Dataset entries:
------------------------------------------------------------

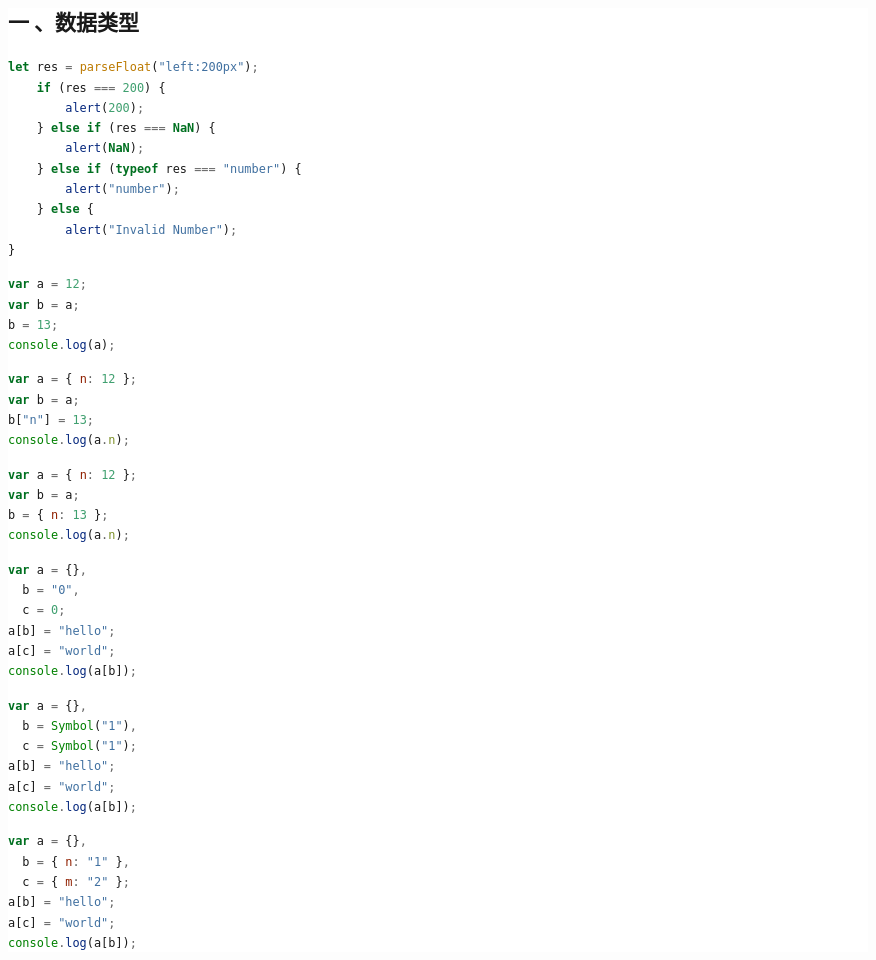 ## 一 、数据类型

```js
let res = parseFloat("left:200px");
    if (res === 200) {
    	alert(200);
    } else if (res === NaN) {
    	alert(NaN);
    } else if (typeof res === "number") {
    	alert("number");
    } else {
    	alert("Invalid Number");
}
```
```js
var a = 12;
var b = a;
b = 13;
console.log(a);
```

```js
var a = { n: 12 };
var b = a;
b["n"] = 13;
console.log(a.n);
```

```js
var a = { n: 12 };
var b = a;
b = { n: 13 };
console.log(a.n);
```

```js
var a = {},
  b = "0",
  c = 0;
a[b] = "hello";
a[c] = "world";
console.log(a[b]);
```

```js
var a = {},
  b = Symbol("1"),
  c = Symbol("1");
a[b] = "hello";
a[c] = "world";
console.log(a[b]);
```

```js
var a = {},
  b = { n: "1" },
  c = { m: "2" };
a[b] = "hello";
a[c] = "world";
console.log(a[b]);
```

------------------------------------------------------------

Your task | Return the records above exactly as written. Do not include their images.

Result of the task |
 ## 一 、数据类型

```js
let res = parseFloat("left:200px");
    if (res === 200) {
    	alert(200);
    } else if (res === NaN) {
    	alert(NaN);
    } else if (typeof res === "number") {
    	alert("number");
    } else {
    	alert("Invalid Number");
}
```
```js
var a = 12;
var b = a;
b = 13;
console.log(a);
```

```js
var a = { n: 12 };
var b = a;
b["n"] = 13;
console.log(a.n);
```

```js
var a = { n: 12 };
var b = a;
b = { n: 13 };
console.log(a.n);
```

```js
var a = {},
  b = "0",
  c = 0;
a[b] = "hello";
a[c] = "world";
console.log(a[b]);
```

```js
var a = {},
  b = Symbol("1"),
  c = Symbol("1");
a[b] = "hello";
a[c] = "world";
console.log(a[b]);
```

```js
var a = {},
  b = { n: "1" },
  c = { m: "2" };
a[b] = "hello";
a[c] = "world";
console.log(a[b]);
```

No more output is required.